Student centered education

This week has been one of those when you really wonder WHAT the heck social studies is, and how on earth it is possible to teach it without a Masters degree in every social science discipline and a PhD specialising in about 5 areas of educational theory. The "Shifting the Focus - the consequences of now" topic has fallen by the wayside a bit. I couldn't help but feel that all the concerns and questions the students had given me were firstly, too many to form a coherent course of learning, and secondly, not all were very related to student's lives. Finally one student asked: "if New Zealand went to war, would we have to fight?". This was the first question that really seemed to have some genuine meaning behind it so I am in the process of developing a unit from the bottom up based on this question, (using the social inquiry model) which will lend itself to a future focused topic as well as a conflict topic, both of which James Beane recommends as being consistently successful for a student centered, integrative curriculum. Students gave me some great material to work with after a series of provocative questions I threw at them based on this question. Now it is a matter of turning this into a sustained and meaningful unit. Hopefully it gets easier and more manageable because only one of the two year 10 classes asked this question! The other class decided that all the things we had brainstormed about the future were simply too depressing and they wanted to do something 'happier'. This wasn't quite the same cue as the NZ draft question but I have taken the fact that New Zealand was the first country to enfranchise women as a start and I will try and get them to organise a rally - 1 pro suffrage and one anti suffrage, based on the information and evidence I give them. Then we'll have a period looking at women's changing role over the 20th century and how they are 'represented' in the 21st century. After that, I'm not too sure. Perhaps New Zealand's nuclear role. It isn't quite gelling though. And again, the time it takes to put together.... My main concern though is that integration has gone out the window. I guess you don't always need it and the reality is that there are only so many hours in the day to meet and think with other teachers.

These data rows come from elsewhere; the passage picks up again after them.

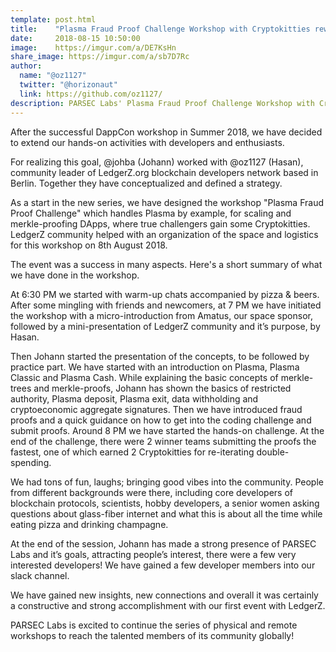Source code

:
```yaml
---
template: post.html
title:    "Plasma Fraud Proof Challenge Workshop with Cryptokitties rewards"
date:     2018-08-15 10:50:00
image:    https://imgur.com/a/DE7KsHn
share_image: https://imgur.com/a/sb7D7Rc
author:
  name: "@oz1127"
  twitter: "@horizonaut"
  link: https://github.com/oz1127/
description: PARSEC Labs' Plasma Fraud Proof Challenge Workshop with Cryptokitties rewards
---
```


After the successful DappCon workshop in Summer 2018, we have decided to extend our hands-on activities with developers and enthusiasts. 

For realizing this goal, @johba (Johann) worked with @oz1127 (Hasan), community leader of LedgerZ.org blockchain developers network based in Berlin. Together they have conceptualized and defined a strategy. 

As a start in the new series, we have designed the workshop "Plasma Fraud Proof Challenge" which handles Plasma by example, for scaling and merkle-proofing DApps, where true challengers gain some Cryptokitties. LedgerZ community helped with an organization of the space and logistics for this workshop on 8th August 2018. 

The event was a success in many aspects. Here's a short summary of what we have done in the workshop. 

At 6:30 PM we started with warm-up chats accompanied by pizza & beers. After some mingling with friends and newcomers, at 7 PM we have initiated the workshop with a micro-introduction from Amatus, our space sponsor, followed by a mini-presentation of LedgerZ community and it’s purpose, by Hasan.

Then Johann started the presentation of the concepts, to be followed by practice part. We have started with an introduction on Plasma, Plasma Classic and Plasma Cash. While explaining the basic concepts of merkle-trees and merkle-proofs, Johann has shown the basics of restricted authority, Plasma deposit, Plasma exit, data withholding and cryptoeconomic aggregate signatures. Then we have introduced fraud proofs and a quick guidance on how to get into the coding challenge and submit proofs. Around 8 PM we have started the hands-on challenge. At the end of the challenge, there were 2 winner teams submitting the proofs the fastest, one of which earned 2 Cryptokitties for re-iterating double-spending.

We had tons of fun, laughs; bringing good vibes into the community. People from different backgrounds were there, including core developers of blockchain protocols, scientists, hobby developers, a senior women asking questions about glass-fiber internet and what this is about all the time while eating pizza and drinking champagne.

At the end of the session, Johann has made a strong presence of PARSEC Labs and it’s goals, attracting people’s interest, there were a few very interested developers! We have gained a few developer members into our slack channel.

We have gained new insights, new connections and overall it was certainly a constructive and strong accomplishment with our first event with LedgerZ.

PARSEC Labs is excited to continue the series of physical and remote workshops to reach the talented members of its community globally!
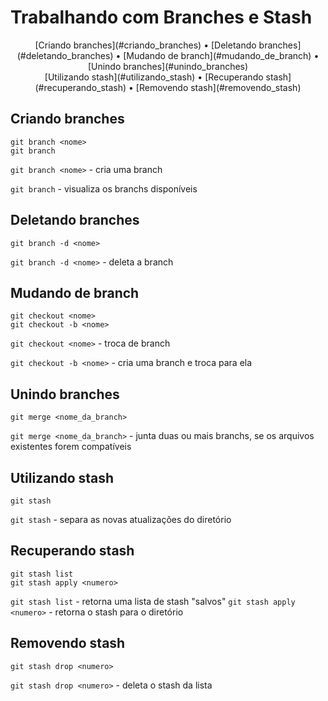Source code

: # Trabalhando com Branches e Stash

<div align="center">
    [Criando branches](#criando_branches) • 
    [Deletando branches](#deletando_branches) • 
    [Mudando de branch](#mudando_de_branch) • 
    [Unindo branches](#unindo_branches)
</div>
<div align="center">
[Utilizando stash](#utilizando_stash) • 
[Recuperando stash](#recuperando_stash) • 
[Removendo stash](#removendo_stash)
</div>

## Criando branches

```git
git branch <nome>
git branch
```

`git branch <nome>` - cria uma branch

`git branch` - visualiza os branchs disponíveis

## Deletando branches

```git
git branch -d <nome>
```
`git branch -d <nome>` - deleta a branch

## Mudando de branch

```git
git checkout <nome>
git checkout -b <nome>
```

`git checkout <nome>` - troca de branch

`git checkout -b <nome>` - cria uma branch e troca para ela

## Unindo branches

```git
git merge <nome_da_branch>
```

`git merge <nome_da_branch>` - junta duas ou mais branchs, se os arquivos existentes forem compatíveis

## Utilizando stash

```git
git stash
```

`git stash` - separa as novas atualizações do diretório

## Recuperando stash

```git
git stash list
git stash apply <numero>
```

`git stash list` - retorna uma lista de stash "salvos"
`git stash apply <numero>` - retorna o stash para o diretório

## Removendo stash

```git
git stash drop <numero>
```

`git stash drop <numero>` - deleta o stash da lista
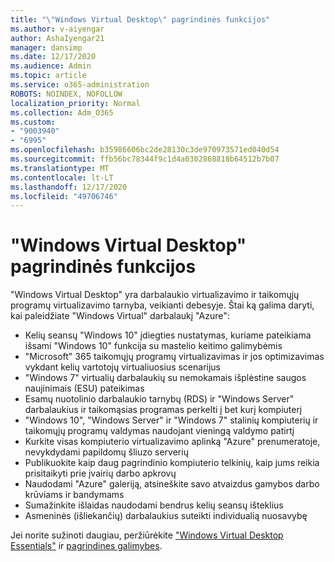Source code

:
 ```yaml
---
title: "\"Windows Virtual Desktop\" pagrindinės funkcijos"
ms.author: v-aiyengar
author: AshaIyengar21
manager: dansimp
ms.date: 12/17/2020
ms.audience: Admin
ms.topic: article
ms.service: o365-administration
ROBOTS: NOINDEX, NOFOLLOW
localization_priority: Normal
ms.collection: Adm_O365
ms.custom:
- "9003940"
- "6995"
ms.openlocfilehash: b35986606bc2de28130c3de970973571ed040d54
ms.sourcegitcommit: ffb56bc78344f9c1d4a0302868818b64512b7b07
ms.translationtype: MT
ms.contentlocale: lt-LT
ms.lasthandoff: 12/17/2020
ms.locfileid: "49706746"
---
```

# <a name="key-capabilities-of-windows-virtual-desktop"></a>"Windows Virtual Desktop" pagrindinės funkcijos

"Windows Virtual Desktop" yra darbalaukio virtualizavimo ir taikomųjų programų virtualizavimo tarnyba, veikianti debesyje. Štai ką galima daryti, kai paleidžiate "Windows Virtual" darbalaukį "Azure":

- Kelių seansų "Windows 10" įdiegties nustatymas, kuriame pateikiama išsami "Windows 10" funkcija su mastelio keitimo galimybėmis
- "Microsoft" 365 taikomųjų programų virtualizavimas ir jos optimizavimas vykdant kelių vartotojų virtualiuosius scenarijus
- "Windows 7" virtualių darbalaukių su nemokamais išplėstine saugos naujinimais (ESU) pateikimas
- Esamų nuotolinio darbalaukio tarnybų (RDS) ir "Windows Server" darbalaukius ir taikomąsias programas perkelti į bet kurį kompiuterį
- "Windows 10", "Windows Server" ir "Windows 7" stalinių kompiuterių ir taikomųjų programų valdymas naudojant vieningą valdymo patirtį
- Kurkite visas kompiuterio virtualizavimo aplinką "Azure" prenumeratoje, nevykdydami papildomų šliuzo serverių
- Publikuokite kaip daug pagrindinio kompiuterio telkinių, kaip jums reikia prisitaikyti prie įvairių darbo apkrovų
- Naudodami "Azure" galeriją, atsineškite savo atvaizdus gamybos darbo krūviams ir bandymams
- Sumažinkite išlaidas naudodami bendrus kelių seansų išteklius
- Asmeninės (išliekančių) darbalaukius suteikti individualią nuosavybę

Jei norite sužinoti daugiau, peržiūrėkite ["Windows Virtual Desktop Essentials"](https://go.microsoft.com/fwlink/?linkid=2127033) ir [pagrindines galimybes](https://go.microsoft.com/fwlink/?linkid=2127033).

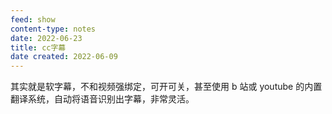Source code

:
 ```yaml
---
feed: show
content-type: notes
date: 2022-06-23
title: cc字幕
date created: 2022-06-09
---
```


其实就是软字幕，不和视频强绑定，可开可关，甚至使用 b 站或 youtube 的内置翻译系统，自动将语音识别出字幕，非常灵活。
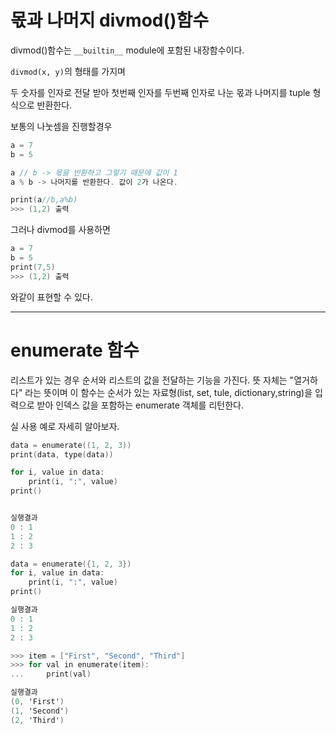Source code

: # 몫과 나머지 divmod()함수

divmod()함수는 `__builtin__` module에 포함된 내장함수이다.

`divmod(x, y)`의 형태를 가지며

두 숫자를 인자로 전달 받아 첫번째 인자를 두번째 인자로 나눈 몫과 나머지를 tuple 형식으로 반환한다.

보통의 나눗셈을 진행할경우

```mm
a = 7
b = 5

a // b -> 몫을 반환하고 그렇기 때문에 값이 1
a % b -> 나머지를 반환한다. 값이 2가 나온다.

print(a//b,a%b)
>>> (1,2) 출력
```

그러나 divmod를 사용하면

```mm
a = 7
b = 5
print(7,5)
>>> (1,2) 출력
```

와같이 표현할 수 있다.

---

# enumerate 함수

리스트가 있는 경우 순서와 리스트의 값을 전달하는 기능을 가진다.
뜻 자체는 "열거하다" 라는 뜻이며 이 함수는 순서가 있는 자료형(list, set, tule, dictionary,string)을 입력으로 받아 인덱스 값을 포함하는 enumerate 객체를 리턴한다.

실 사용 예로 자세히 알아보자.

```mm
data = enumerate((1, 2, 3))
print(data, type(data))

for i, value in data:
    print(i, ":", value)
print()


실행결과
0 : 1
1 : 2
2 : 3
```

```mm
data = enumerate({1, 2, 3})
for i, value in data:
    print(i, ":", value)
print()

실행결과
0 : 1
1 : 2
2 : 3
```

```mm
>>> item = ["First", "Second", "Third"]
>>> for val in enumerate(item):
... 	print(val)

실행결과
(0, 'First')
(1, 'Second')
(2, 'Third')
```

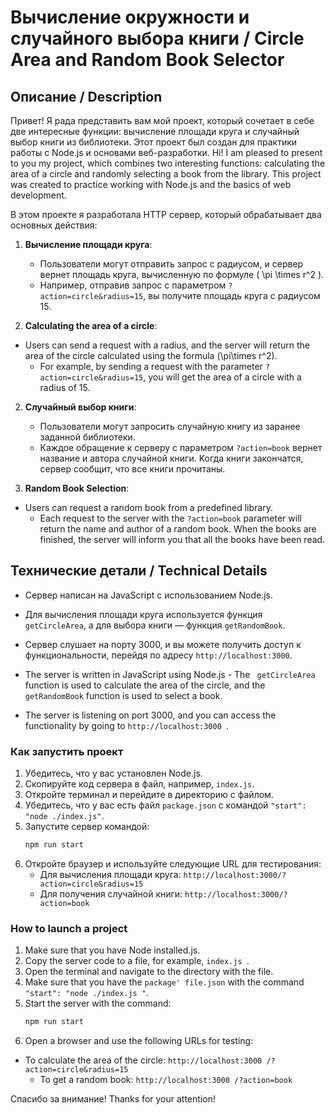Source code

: # Вычисление окружности и случайного выбора книги / Circle Area and Random Book Selector 

## Описание / Description 

Привет! Я рада представить вам мой проект, который сочетает в себе две интересные функции: вычисление площади круга и случайный выбор книги из библиотеки. Этот проект был создан для практики работы с Node.js и основами веб-разработки.
Hi! I am pleased to present to you my project, which combines two interesting functions: calculating the area of a circle and randomly selecting a book from the library. This project was created to practice working with Node.js and the basics of web development.

В этом проекте я разработала HTTP сервер, который обрабатывает два основных действия:
1. **Вычисление площади круга**:
   - Пользователи могут отправить запрос с радиусом, и сервер вернет площадь круга, вычисленную по формуле \( \pi \times r^2 \).
   - Например, отправив запрос с параметром `?action=circle&radius=15`, вы получите площадь круга с радиусом 15.

1. **Calculating the area of a circle**:
- Users can send a request with a radius, and the server will return the area of the circle calculated using the formula \(\pi\times r^2\).
   - For example, by sending a request with the parameter `?action=circle&radius=15`, you will get the area of a circle with a radius of 15.


2. **Случайный выбор книги**:
   - Пользователи могут запросить случайную книгу из заранее заданной библиотеки.
   - Каждое обращение к серверу с параметром `?action=book` вернет название и автора случайной книги. Когда книги закончатся, сервер сообщит, что все книги прочитаны.

2. **Random Book Selection**:
- Users can request a random book from a predefined library.
   - Each request to the server with the `?action=book` parameter will return the name and author of a random book. When the books are finished, the server will inform you that all the books have been read.


## Технические детали / Technical Details 

- Сервер написан на JavaScript с использованием Node.js.
- Для вычисления площади круга используется функция `getCircleArea`, а для выбора книги — функция `getRandomBook`.
- Сервер слушает на порту 3000, и вы можете получить доступ к функциональности, перейдя по адресу `http://localhost:3000`.

- The server is written in JavaScript using Node.js - The `
getCircleArea` function is used to calculate the area of the circle, and the `getRandomBook` function is used to select a book.
- The server is listening on port 3000, and you can access the functionality by going to `http://localhost:3000 `.


### Как запустить проект

1. Убедитесь, что у вас установлен Node.js.
2. Скопируйте код сервера в файл, например, `index.js`.
3. Откройте терминал и перейдите в директорию с файлом.
4. Убедитесь, что у вас есть файл `package.json` с командой `"start": "node ./index.js"`.
5. Запустите сервер командой:
   ```bash
   npm run start
   ```
6. Откройте браузер и используйте следующие URL для тестирования:
   - Для вычисления площади круга: `http://localhost:3000/?action=circle&radius=15`
   - Для получения случайной книги: `http://localhost:3000/?action=book`


### How to launch a project

1. Make sure that you have Node installed.js.
2. Copy the server code to a file, for example, `index.js `.
3. Open the terminal and navigate to the directory with the file.
4. Make sure that you have the `package' file.json` with the command `"start": "node ./index.js "`.
5. Start the server with the command:
   ```bash
   npm run start
   ```
6. Open a browser and use the following URLs for testing:
- To calculate the area of the circle: `http://localhost:3000 /?action=circle&radius=15`
   - To get a random book: `http://localhost:3000 /?action=book`


Спасибо за внимание!
Thanks for your attention!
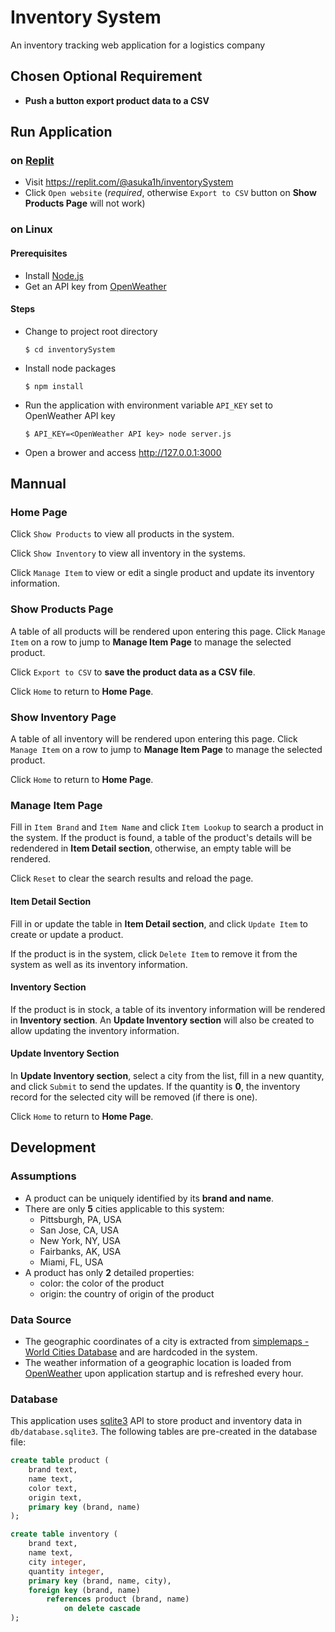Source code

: # Inventory System
An inventory tracking web application for a logistics company
## Chosen Optional Requirement
- **Push a button export product data to a CSV**
## Run Application
### on [Replit](https://replit.com/)
- Visit https://replit.com/@asuka1h/inventorySystem
- Click `Open website` (*required*, otherwise `Export to CSV` button on **Show Products Page** will not work)
###  on Linux
#### Prerequisites
- Install [Node.js](https://nodejs.org/en/download/)
- Get an API key from [OpenWeather](https://openweathermap.org/)
#### Steps
- Change to project root directory
    ```
    $ cd inventorySystem
    ```
- Install node packages
    ```
    $ npm install
    ```
- Run the application with environment variable `API_KEY` set to OpenWeather API key
    ```
    $ API_KEY=<OpenWeather API key> node server.js
    ```
- Open a brower and access http://127.0.0.1:3000
## Mannual
### Home Page
Click `Show Products` to view all products in the system.

Click `Show Inventory` to view all inventory in the systems.

Click `Manage Item` to view or edit a single product and update its inventory information.
### Show Products Page
A table of all products will be rendered upon entering this page. Click `Manage Item` on a row to jump to **Manage Item Page** to manage the selected product.

Click `Export to CSV` to **save the product data as a CSV file**.

Click `Home` to return to **Home Page**.
### Show Inventory Page
A table of all inventory will be rendered upon entering this page. Click `Manage Item` on a row to jump to **Manage Item Page** to manage the selected product.

Click `Home` to return to **Home Page**.
### Manage Item Page
Fill in `Item Brand` and `Item Name` and click `Item Lookup` to search a product in the system. If the product is found, a table of the product's details will be redendered in **Item Detail section**, otherwise, an empty table will be rendered.

Click `Reset` to clear the search results and reload the page.
#### Item Detail Section
Fill in or update the table in **Item Detail section**, and click `Update Item` to create or update a product.

If the product is in the system, click `Delete Item` to remove it from the system as well as its inventory information.
#### Inventory Section
If the product is in stock, a table of its inventory information will be rendered in **Inventory section**. An **Update Inventory section** will also be created to allow updating the inventory information.
#### Update Inventory Section
In **Update Inventory section**, select a city from the list, fill in a new quantity, and click `Submit` to send the updates. If the quantity is **0**, the inventory record for the selected city will be removed (if there is one).

Click `Home` to return to **Home Page**.
## Development
### Assumptions
- A product can be uniquely identified by its **brand and name**.
- There are only **5** cities applicable to this system:
    - Pittsburgh, PA, USA
    - San Jose, CA, USA
    - New York, NY, USA
    - Fairbanks, AK, USA
    - Miami, FL, USA
- A product has only **2** detailed properties:
    - color: the color of the product
    - origin: the country of origin of the product
### Data Source
- The geographic coordinates of a city is extracted from [simplemaps - World Cities Database](https://simplemaps.com/data/world-cities) and are hardcoded in the system.
- The weather information of a geographic location is loaded from [OpenWeather](https://openweathermap.org/) upon application startup and is refreshed every hour.
### Database
This application uses [sqlite3](https://www.npmjs.com/package/sqlite3) API to store product and inventory data in `db/database.sqlite3`. The following tables are pre-created in the database file:
```sql
create table product (
    brand text,
    name text,
    color text,
    origin text,
    primary key (brand, name)
);

create table inventory (
    brand text,
    name text,
    city integer,
    quantity integer,
    primary key (brand, name, city),
    foreign key (brand, name)
        references product (brand, name)
            on delete cascade
);
```
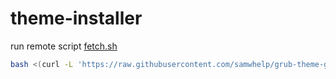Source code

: 

# theme-installer

run remote script [fetch.sh](https://github.com/samwhelp/grub-theme-glass-remix/blob/main/helper/theme-installer/fetch.sh)

``` sh
bash <(curl -L 'https://raw.githubusercontent.com/samwhelp/grub-theme-glass-remix/main/helper/theme-installer/fetch.sh')
```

The main problem with my approach this term has been the lack of stimulus material. Had I had some better stuff before asking them the question about their concerns and questions of the future, something coherent could have come from it and they would have taken more ownership of the topic's title. As a complexiy theorist would say, I didn't create enough internal redundancy, there was no common learning experience that we could all relate to and learn from together. Perhaps that way both classes would be on the same page and I wouldn't need to be doing completely different units with them!!

1 comment:

ElizH said...

Oh my goodness. No wonder you are exhausted on the weekends! All the THINKING that has to go into this, not to mention the actual classroom time.